Sauer macht lustig und bitter… Naja, sind wir ehrlich: Bitter steht bei den Geschmacksrichtungen nicht ganz so weit oben. Dabei sind bittere Lebensmittel in vielerlei Hinsicht gesund. Beispielsweise unterstützen sie die Fettverdauung und können schwere Speisen leichter verdaulich machen. Sogar entzündungshemmende und Immunsystem stärkende Eigenschaften werden Bitterstoffen zugeschrieben. Welche Lebensmittel reich an Bitterstoffen sind – und wie Sie damit Ihre Gesundheit unterstützen können.

Was ist bitter?

Die Geschmacksrichtung „bitter“ ist neben süß, sauer, salzig und umami (würzig) eine der fünf Geschmacksrichtungen. Die Geschmacksrezeptoren für den bitteren Geschmack liegen hinten auf der Zunge. Dort ist auch das körperliche Warnsystem angesiedelt: Was gefährlich sein könnte, verlässt den Mund reflexartig wieder. Da bittere Speisen in früheren Zeiten für den Körper ein Risiko darstellten – viele Pflanzen bilden Gift- und Bitterstoffe, um Fressfeinde abzuwehren – ist der Körper auch heute noch aufmerksam. Daher meiden wir bittere Speisen tendenziell eher.

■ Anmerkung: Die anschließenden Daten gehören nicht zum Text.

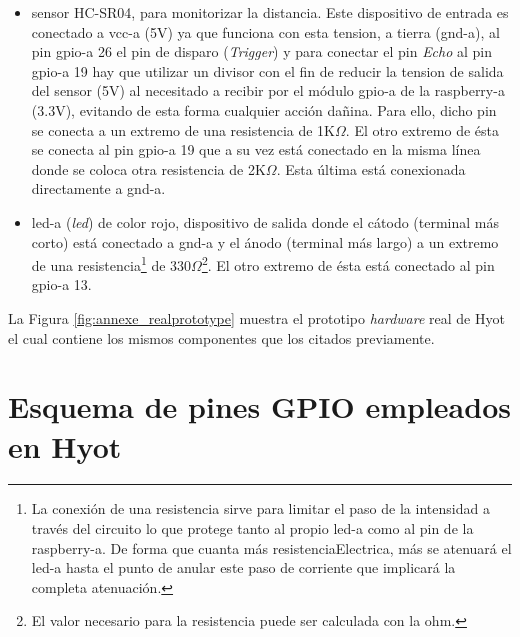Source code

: \documentclass[12pt,a4paper, twoside]{report}
\begin{document}
\begin{itemize}
		\item \Gls{sensor} HC-SR04, para monitorizar la distancia. Este dispositivo de entrada es conectado a \gls{vcc-a} (5V) ya que funciona con esta \gls{tension}, a tierra (\gls{gnd-a}), al pin \gls{gpio-a} 26 el pin de disparo (\textit{Trigger}) y para conectar el pin \textit{Echo} al pin \gls{gpio-a} 19 hay que utilizar un \gls{divisor} con el fin de reducir la \gls{tension} de salida del \gls{sensor} (5V) al necesitado a recibir por el módulo \gls{gpio-a} de la \gls{raspberry-a} (3.3V), evitando de esta forma cualquier acción dañina. Para ello, dicho pin se conecta a un extremo de una \gls{resistencia} de 1K$\Omega$. El otro extremo de ésta se conecta al pin \gls{gpio-a} 19 que a su vez está conectado en la misma línea donde se coloca otra \gls{resistencia} de 2K$\Omega$. Esta última está conexionada directamente a \gls{gnd-a}.
		\item \gls{led-a} (\textit{\gls{led}}) de color rojo, dispositivo de salida donde el cátodo (terminal más corto) está conectado a \gls{gnd-a} y el ánodo (terminal más largo) a un extremo de una \gls{resistencia}\footnote{La conexión de una \gls{resistencia} sirve para limitar el paso de la \gls{intensidad} a través del circuito lo que protege tanto al propio \gls{led-a} como al pin de la \gls{raspberry-a}. De forma que cuanta más \gls{resistenciaElectrica}, más se atenuará el \gls{led-a} hasta el punto de anular este paso de corriente que implicará la completa atenuación.} de 330$\Omega$\footnote{El valor necesario para la \gls{resistencia} puede ser calculada con la \gls{ohm}.}. El otro extremo de ésta está conectado al pin \gls{gpio-a} 13.					
	\end{itemize}	
	
	La Figura \ref{fig:annexe_realprototype} muestra el \gls{prototipo} \textit{hardware} real de Hyot el cual contiene los mismos componentes que los citados previamente.
	
		
	\chapter{Esquema de pines GPIO empleados en Hyot}\label{prototypeGPIO}
	
\end{document}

Heute wissen wir, welche Pflanzen uns gut bekommen. Giftiges landet nicht mehr irrtümlich auf unserem Teller, da das, was wir aus dem Gemüseregal und von der Obsttheke nehmen, keine Lebensgefahr darstellt. Hinzu kommt: Kritische Bitterstoffe sind aus Rucola, Chicorée, Endivie & Co. herausgezüchtet. Das macht sie nicht nur bekömmlicher, sondern für die Gesundheit sogar durchaus förderlich.

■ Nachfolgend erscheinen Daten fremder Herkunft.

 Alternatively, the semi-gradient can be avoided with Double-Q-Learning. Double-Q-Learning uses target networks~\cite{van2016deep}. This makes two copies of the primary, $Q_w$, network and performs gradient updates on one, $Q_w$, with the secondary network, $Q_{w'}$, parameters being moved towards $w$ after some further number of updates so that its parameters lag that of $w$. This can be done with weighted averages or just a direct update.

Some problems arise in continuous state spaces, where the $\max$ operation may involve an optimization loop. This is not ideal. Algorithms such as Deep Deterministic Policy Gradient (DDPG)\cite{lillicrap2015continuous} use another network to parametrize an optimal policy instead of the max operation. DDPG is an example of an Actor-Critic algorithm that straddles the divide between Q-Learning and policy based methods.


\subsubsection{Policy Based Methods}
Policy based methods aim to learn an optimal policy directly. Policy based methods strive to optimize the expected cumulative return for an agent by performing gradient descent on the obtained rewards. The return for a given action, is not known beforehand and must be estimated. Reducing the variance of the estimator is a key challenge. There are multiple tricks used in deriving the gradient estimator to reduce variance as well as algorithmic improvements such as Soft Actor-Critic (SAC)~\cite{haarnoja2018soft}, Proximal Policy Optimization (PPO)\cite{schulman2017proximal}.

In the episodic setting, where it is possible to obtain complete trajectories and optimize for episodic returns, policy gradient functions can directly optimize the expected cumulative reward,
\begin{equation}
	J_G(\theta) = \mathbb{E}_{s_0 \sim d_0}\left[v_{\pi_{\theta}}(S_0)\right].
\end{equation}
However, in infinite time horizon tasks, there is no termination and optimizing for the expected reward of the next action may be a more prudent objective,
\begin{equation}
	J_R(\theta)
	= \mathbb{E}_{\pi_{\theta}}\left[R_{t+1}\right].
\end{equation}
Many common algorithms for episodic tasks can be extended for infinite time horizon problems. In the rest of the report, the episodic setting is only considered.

Bitter für die Verdauung: bessere Fettverwertung durch mehr Galle

Bittere Speisen fördern die Verdauung auf vielfältige Weise. Unter anderem regen Bitterstoffe die Bildung von Verdauungssäften wie Galle aus der Leber an. Die Gallenflüssigkeit ist für die Fettverdauung wichtig. Die Nahrung wird leichter verwertbar und dadurch bekömmlicher. Und Bitterstoffe können noch mehr. Bitterstoffe

  • fördern die Bildung von Speichel,
  • verstärken den Fluss von Verdauungssäften im Magen,
  • kurbeln die Darmtätigkeit an,
  • verstärken die Durchblutung in den Verdauungsorganen.

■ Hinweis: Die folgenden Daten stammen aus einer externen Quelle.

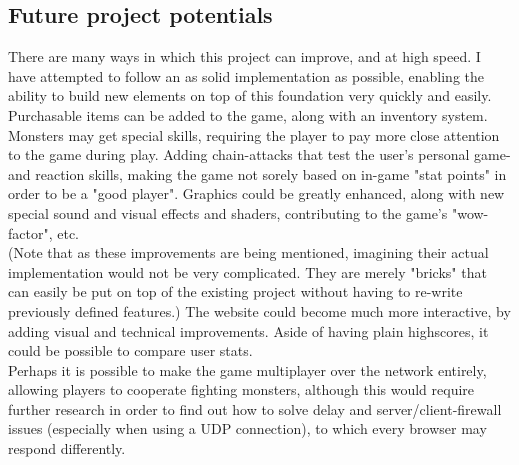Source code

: \documentclass[12pt]{report}
\begin{document}
\subsection*{Future project potentials}
There are many ways in which this project can improve, and at high speed. I have attempted to follow an as solid implementation as possible, enabling the ability to build new elements on top of this foundation very quickly and easily.\\
Purchasable items can be added to the game, along with an inventory system. Monsters may get special skills, requiring the player to pay more close attention to the game during play. Adding chain-attacks that test the user's personal game- and reaction skills, making the game not sorely based on in-game "stat points" in order to be a "good player". Graphics could be greatly enhanced, along with new special sound and visual effects and shaders, contributing to the game's "wow-factor", etc.\\(Note that as these improvements are being mentioned, imagining their actual implementation would not be very complicated. They are merely "bricks" that can easily be put on top of the existing project without having to re-write previously defined features.)
The website could become much more interactive, by adding visual and technical improvements. Aside of having plain highscores, it could be possible to compare user stats.\\
Perhaps it is possible to make the game multiplayer over the network entirely, allowing players to cooperate fighting monsters, although this would require further research in order to find out how to solve delay and server/client-firewall issues (especially when using a UDP connection), to which every browser may respond differently.
\end{document}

Außerdem können Bitterstoffe gegen Magen-Darm-Beschwerden wie Völlegefühl, Übelkeit, Magenschmerzen und Blähungen helfen. Möchten Sie zur Linderung Kräutertees nutzen, etwa mit Fenchel oder Löwenzahn, sollten Sie getrocknete oder frische Kräuter verwenden oder auf Heiltees setzen. Sie besitzen eine streng definierte Zusammensetzung und der Gehalt an wirksamen Bestandteilen entspricht den Anforderungen des Arzneibuches.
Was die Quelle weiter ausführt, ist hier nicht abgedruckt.